━━━ Records to use

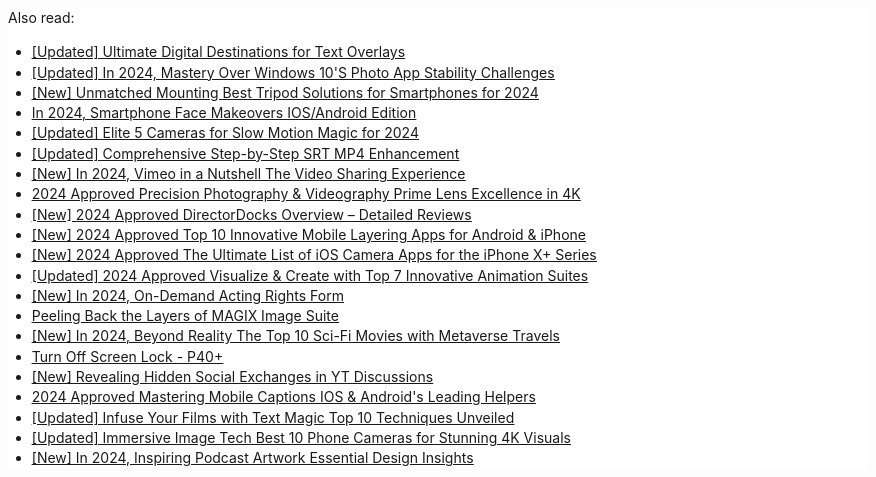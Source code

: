 

<ins class="adsbygoogle"
     style="display:block"
     data-ad-client="ca-pub-7571918770474297"
     data-ad-slot="8358498916"
     data-ad-format="auto"
     data-full-width-responsive="true"></ins>




<span class="atpl-alsoreadstyle">Also read:</span>
<div><ul>
<li><a href="https://fox-glue.techidaily.com/updated-ultimate-digital-destinations-for-text-overlays/"><u>[Updated] Ultimate Digital Destinations for Text Overlays</u></a></li>
<li><a href="https://fox-glue.techidaily.com/updated-in-2024-mastery-over-windows-10s-photo-app-stability-challenges/"><u>[Updated] In 2024, Mastery Over Windows 10'S Photo App Stability Challenges</u></a></li>
<li><a href="https://fox-glue.techidaily.com/new-unmatched-mounting-best-tripod-solutions-for-smartphones-for-2024/"><u>[New] Unmatched Mounting  Best Tripod Solutions for Smartphones for 2024</u></a></li>
<li><a href="https://extra-guidance.techidaily.com/in-2024-smartphone-face-makeovers-iosandroid-edition/"><u>In 2024, Smartphone Face Makeovers  IOS/Android Edition</u></a></li>
<li><a href="https://fox-glue.techidaily.com/updated-elite-5-cameras-for-slow-motion-magic-for-2024/"><u>[Updated] Elite 5 Cameras for Slow Motion Magic for 2024</u></a></li>
<li><a href="https://extra-resources.techidaily.com/updated-comprehensive-step-by-step-srt-mp4-enhancement/"><u>[Updated] Comprehensive Step-by-Step SRT MP4 Enhancement</u></a></li>
<li><a href="https://vimeo-videos.techidaily.com/new-in-2024-vimeo-in-a-nutshell-the-video-sharing-experience/"><u>[New] In 2024, Vimeo in a Nutshell  The Video Sharing Experience</u></a></li>
<li><a href="https://fox-glue.techidaily.com/2024-approved-precision-photography-and-videography-prime-lens-excellence-in-4k/"><u>2024 Approved  Precision Photography & Videography  Prime Lens Excellence in 4K</u></a></li>
<li><a href="https://fox-glue.techidaily.com/new-2024-approved-directordocks-overview-detailed-reviews/"><u>[New] 2024 Approved  DirectorDocks Overview – Detailed Reviews</u></a></li>
<li><a href="https://fox-helps.techidaily.com/new-2024-approved-top-10-innovative-mobile-layering-apps-for-android-and-iphone/"><u>[New] 2024 Approved  Top 10 Innovative Mobile Layering Apps for Android & iPhone</u></a></li>
<li><a href="https://fox-glue.techidaily.com/new-2024-approved-the-ultimate-list-of-ios-camera-apps-for-the-iphone-xplus-series/"><u>[New] 2024 Approved  The Ultimate List of iOS Camera Apps for the iPhone X+ Series</u></a></li>
<li><a href="https://fox-glue.techidaily.com/updated-2024-approved-visualize-and-create-with-top-7-innovative-animation-suites/"><u>[Updated] 2024 Approved  Visualize & Create with Top 7 Innovative Animation Suites</u></a></li>
<li><a href="https://fox-glue.techidaily.com/new-in-2024-on-demand-acting-rights-form/"><u>[New] In 2024, On-Demand Acting Rights Form</u></a></li>
<li><a href="https://fox-glue.techidaily.com/peeling-back-the-layers-of-magix-image-suite/"><u>Peeling Back the Layers of MAGIX Image Suite</u></a></li>
<li><a href="https://fox-glue.techidaily.com/new-in-2024-beyond-reality-the-top-10-sci-fi-movies-with-metaverse-travels/"><u>[New] In 2024, Beyond Reality  The Top 10 Sci-Fi Movies with Metaverse Travels</u></a></li>
<li><a href="https://techidaily.com/turn-off-screen-lock-p40plus-by-drfone-android-unlock-android-unlock/"><u>Turn Off Screen Lock - P40+</u></a></li>
<li><a href="https://fox-glue.techidaily.com/new-revealing-hidden-social-exchanges-in-yt-discussions/"><u>[New] Revealing Hidden Social Exchanges in YT Discussions</u></a></li>
<li><a href="https://fox-glue.techidaily.com/2024-approved-mastering-mobile-captions-ios-and-androids-leading-helpers/"><u>2024 Approved  Mastering Mobile Captions  IOS & Android's Leading Helpers</u></a></li>
<li><a href="https://fox-glue.techidaily.com/updated-infuse-your-films-with-text-magic-top-10-techniques-unveiled/"><u>[Updated] Infuse Your Films with Text Magic  Top 10 Techniques Unveiled</u></a></li>
<li><a href="https://fox-cloud.techidaily.com/updated-immersive-image-tech-best-10-phone-cameras-for-stunning-4k-visuals/"><u>[Updated] Immersive Image Tech  Best 10 Phone Cameras for Stunning 4K Visuals</u></a></li>
<li><a href="https://fox-glue.techidaily.com/new-in-2024-inspiring-podcast-artwork-essential-design-insights/"><u>[New] In 2024, Inspiring Podcast Artwork  Essential Design Insights</u></a></li>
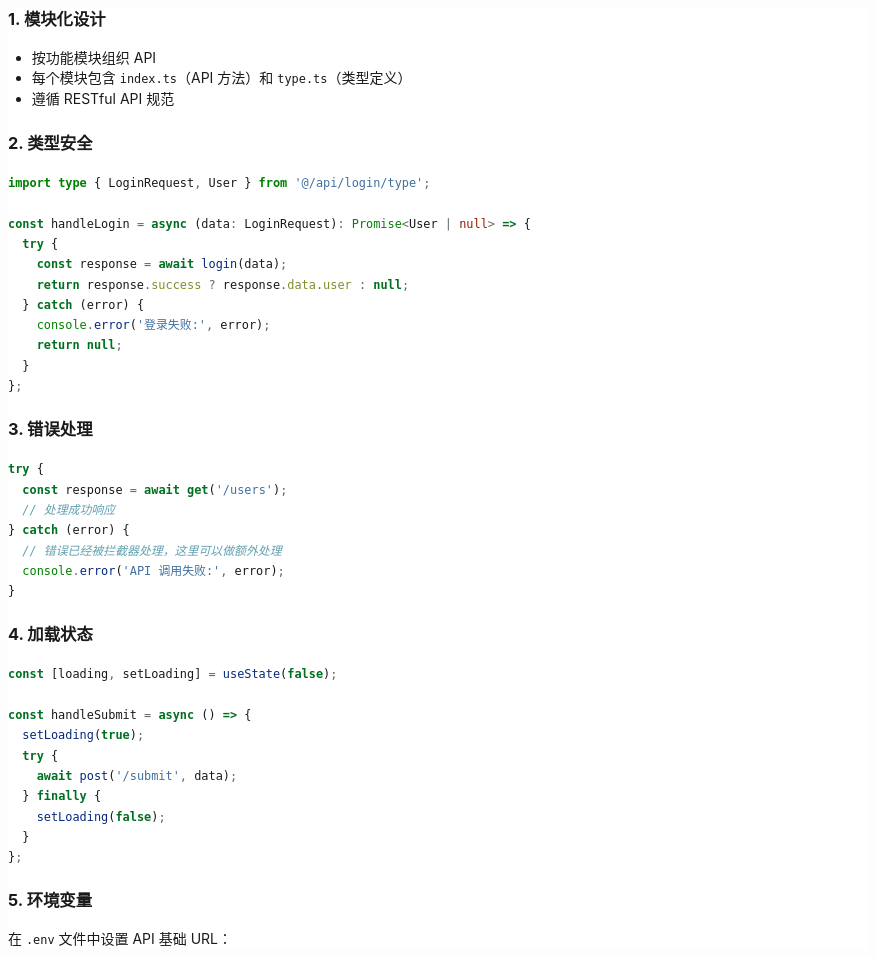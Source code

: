 ### 1. 模块化设计

- 按功能模块组织 API
- 每个模块包含 `index.ts`（API 方法）和 `type.ts`（类型定义）
- 遵循 RESTful API 规范

### 2. 类型安全

```typescript
import type { LoginRequest, User } from '@/api/login/type';

const handleLogin = async (data: LoginRequest): Promise<User | null> => {
  try {
    const response = await login(data);
    return response.success ? response.data.user : null;
  } catch (error) {
    console.error('登录失败:', error);
    return null;
  }
};
```

### 3. 错误处理

```typescript
try {
  const response = await get('/users');
  // 处理成功响应
} catch (error) {
  // 错误已经被拦截器处理，这里可以做额外处理
  console.error('API 调用失败:', error);
}
```

### 4. 加载状态

```typescript
const [loading, setLoading] = useState(false);

const handleSubmit = async () => {
  setLoading(true);
  try {
    await post('/submit', data);
  } finally {
    setLoading(false);
  }
};
```

### 5. 环境变量

在 `.env` 文件中设置 API 基础 URL：
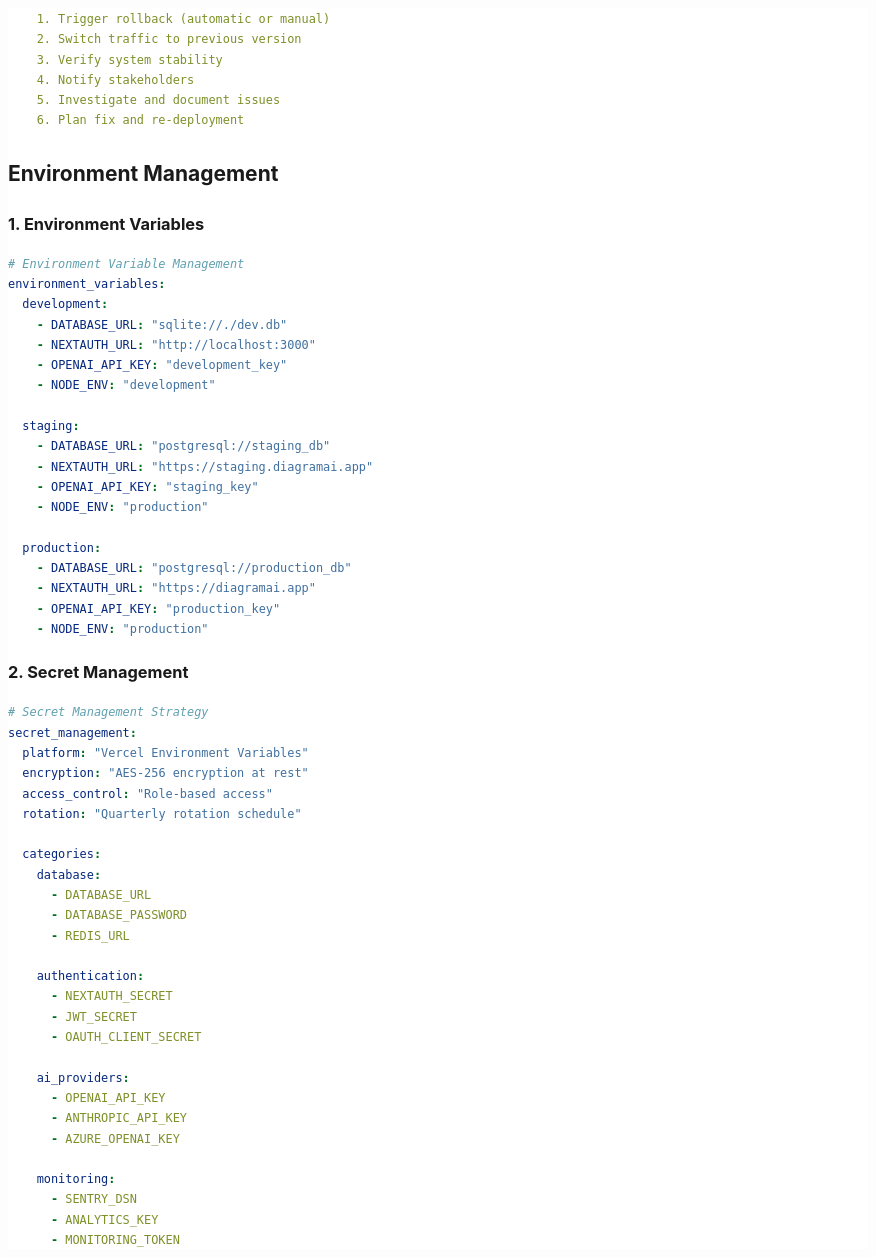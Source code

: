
 ```yaml
    1. Trigger rollback (automatic or manual)
    2. Switch traffic to previous version
    3. Verify system stability
    4. Notify stakeholders
    5. Investigate and document issues
    6. Plan fix and re-deployment
```

## Environment Management

### 1. Environment Variables
```yaml
# Environment Variable Management
environment_variables:
  development:
    - DATABASE_URL: "sqlite://./dev.db"
    - NEXTAUTH_URL: "http://localhost:3000"
    - OPENAI_API_KEY: "development_key"
    - NODE_ENV: "development"
    
  staging:
    - DATABASE_URL: "postgresql://staging_db"
    - NEXTAUTH_URL: "https://staging.diagramai.app"
    - OPENAI_API_KEY: "staging_key"
    - NODE_ENV: "production"
    
  production:
    - DATABASE_URL: "postgresql://production_db"
    - NEXTAUTH_URL: "https://diagramai.app"
    - OPENAI_API_KEY: "production_key"
    - NODE_ENV: "production"
```

### 2. Secret Management
```yaml
# Secret Management Strategy
secret_management:
  platform: "Vercel Environment Variables"
  encryption: "AES-256 encryption at rest"
  access_control: "Role-based access"
  rotation: "Quarterly rotation schedule"
  
  categories:
    database:
      - DATABASE_URL
      - DATABASE_PASSWORD
      - REDIS_URL
      
    authentication:
      - NEXTAUTH_SECRET
      - JWT_SECRET
      - OAUTH_CLIENT_SECRET
      
    ai_providers:
      - OPENAI_API_KEY
      - ANTHROPIC_API_KEY
      - AZURE_OPENAI_KEY
      
    monitoring:
      - SENTRY_DSN
      - ANALYTICS_KEY
      - MONITORING_TOKEN
```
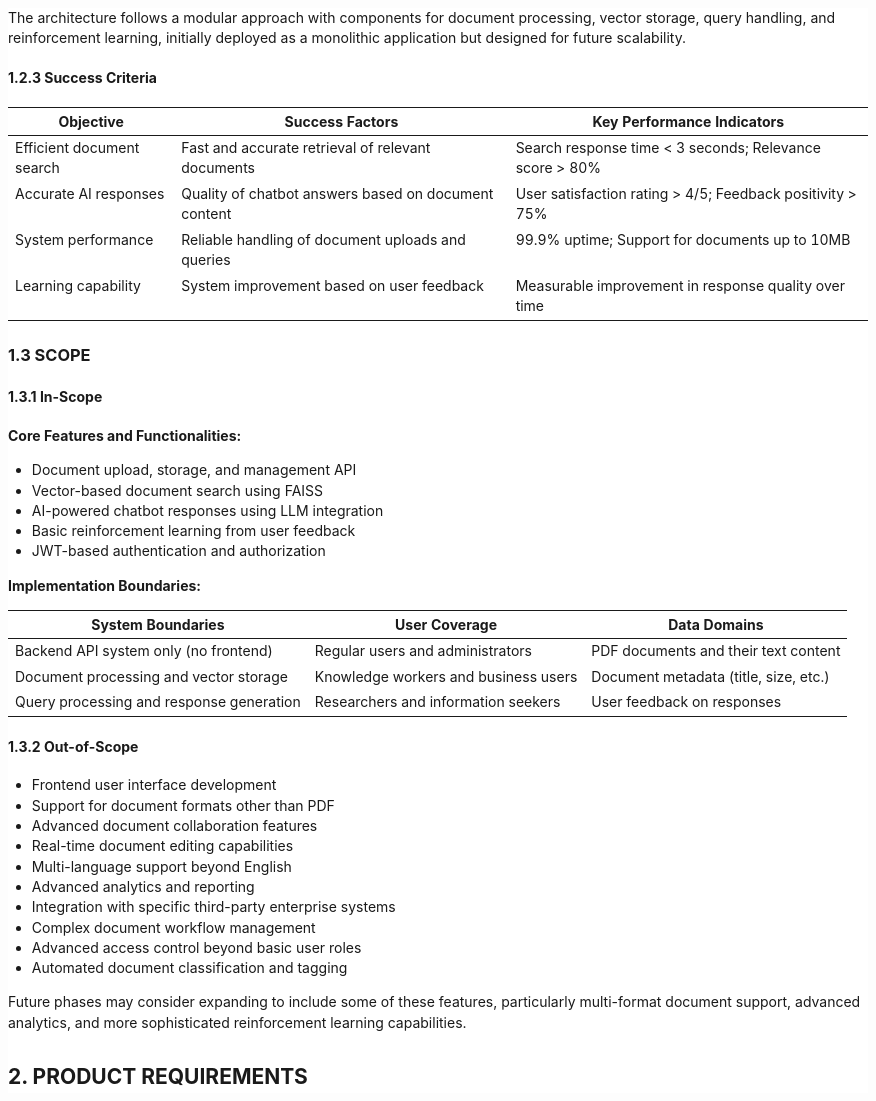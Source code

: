 The architecture follows a modular approach with components for document processing, vector storage, query handling, and reinforcement learning, initially deployed as a monolithic application but designed for future scalability.

#### 1.2.3 Success Criteria

| Objective | Success Factors | Key Performance Indicators |
| --- | --- | --- |
| Efficient document search | Fast and accurate retrieval of relevant documents | Search response time \< 3 seconds; Relevance score \> 80% |
| Accurate AI responses | Quality of chatbot answers based on document content | User satisfaction rating \> 4/5; Feedback positivity \> 75% |
| System performance | Reliable handling of document uploads and queries | 99.9% uptime; Support for documents up to 10MB |
| Learning capability | System improvement based on user feedback | Measurable improvement in response quality over time |

### 1.3 SCOPE

#### 1.3.1 In-Scope

**Core Features and Functionalities:**

- Document upload, storage, and management API
- Vector-based document search using FAISS
- AI-powered chatbot responses using LLM integration
- Basic reinforcement learning from user feedback
- JWT-based authentication and authorization

**Implementation Boundaries:**

| System Boundaries | User Coverage | Data Domains |
| --- | --- | --- |
| Backend API system only (no frontend) | Regular users and administrators | PDF documents and their text content |
| Document processing and vector storage | Knowledge workers and business users | Document metadata (title, size, etc.) |
| Query processing and response generation | Researchers and information seekers | User feedback on responses |

#### 1.3.2 Out-of-Scope

- Frontend user interface development
- Support for document formats other than PDF
- Advanced document collaboration features
- Real-time document editing capabilities
- Multi-language support beyond English
- Advanced analytics and reporting
- Integration with specific third-party enterprise systems
- Complex document workflow management
- Advanced access control beyond basic user roles
- Automated document classification and tagging

Future phases may consider expanding to include some of these features, particularly multi-format document support, advanced analytics, and more sophisticated reinforcement learning capabilities.

## 2. PRODUCT REQUIREMENTS
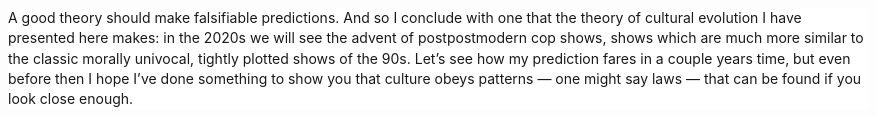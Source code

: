 A good theory should make falsifiable predictions. And so I conclude with one
that the theory of cultural evolution I have presented here makes: in the 2020s
we will see the advent of postpostmodern cop shows, shows which are much more
similar to the classic morally univocal, tightly plotted shows of the 90s. Let’s
see how my prediction fares in a couple years time, but even before then I hope
I’ve done something to show you that culture obeys patterns — one might say laws
— that can be found if you look close enough.

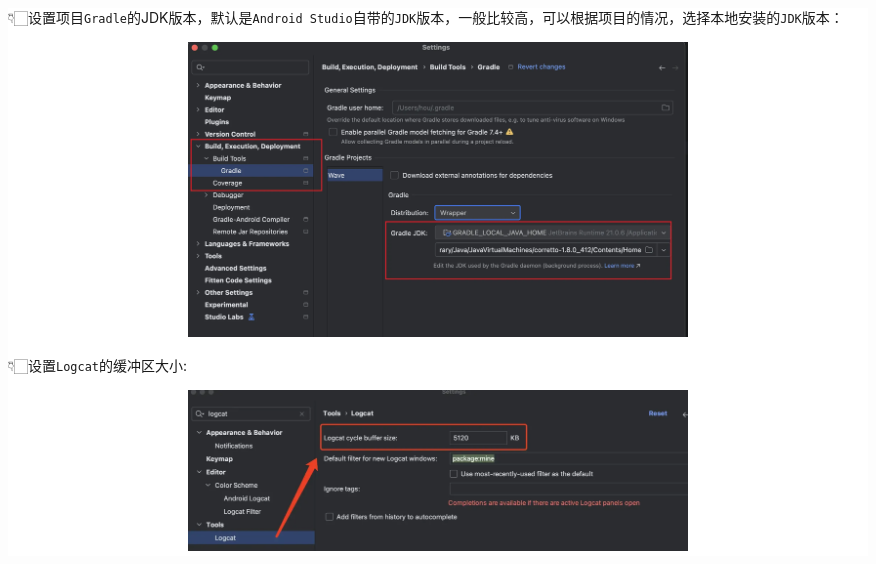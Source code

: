 </p>

👇🏻设置项目`Gradle`的JDK版本，默认是`Android Studio`自带的`JDK`版本，一般比较高，可以根据项目的情况，选择本地安装的`JDK`版本：
<p align="center">
  <img src="./img/Snipaste_2025-07-17_13-57-53.webp" width="500" alt="comment">
</p>


👇🏻设置`Logcat`的缓冲区大小:
<p align="center">
  <img src="./img/Snipaste_2025-07-17_14-02-55.webp" width="500" alt="comment">
</p>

━━━━━━

→ Problem to solve
Find each line of the data above that holds the word "Innovative", then copy it.

→ Exercise response
<li><a href="https://fox-helps.techidaily.com/new-2024-approved-top-10-innovative-mobile-layering-apps-for-android-and-iphone/"><u>[New] 2024 Approved  Top 10 Innovative Mobile Layering Apps for Android & iPhone</u></a></li>
<li><a href="https://fox-glue.techidaily.com/updated-2024-approved-visualize-and-create-with-top-7-innovative-animation-suites/"><u>[Updated] 2024 Approved  Visualize & Create with Top 7 Innovative Animation Suites</u></a></li>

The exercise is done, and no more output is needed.